__What needs to be done__
What is needed is the full listing written out exactly, minus the pictures.

__Data extracts__
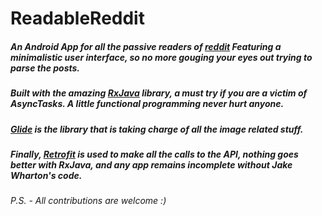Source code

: # ReadableReddit

##### An Android App for all the passive readers of [reddit](http://www.reddit.com") Featuring a minimalistic user interface, so no more gouging your eyes out trying to parse the posts.

##### Built with the amazing [RxJava](https://github.com/ReactiveX/RxJava) library, a must try if you are a victim of AsyncTasks. A little functional programming never hurt anyone. 

##### [Glide](https://github.com/bumptech/glide) is the library that is taking charge of all the image related stuff. 

##### Finally, [Retrofit](http://square.github.io/retrofit/) is used to make all the calls to the API, nothing goes better with RxJava, and any app remains incomplete without Jake Wharton's code.

###### P.S. - All contributions are welcome :)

__Task result__
Source code

: # ReadableReddit

##### An Android App for all the passive readers of [reddit](http://www.reddit.com") Featuring a minimalistic user interface, so no more gouging your eyes out trying to parse the posts.

##### Built with the amazing [RxJava](https://github.com/ReactiveX/RxJava) library, a must try if you are a victim of AsyncTasks. A little functional programming never hurt anyone. 

##### [Glide](https://github.com/bumptech/glide) is the library that is taking charge of all the image related stuff. 

##### Finally, [Retrofit](http://square.github.io/retrofit/) is used to make all the calls to the API, nothing goes better with RxJava, and any app remains incomplete without Jake Wharton's code.

###### P.S. - All contributions are welcome :)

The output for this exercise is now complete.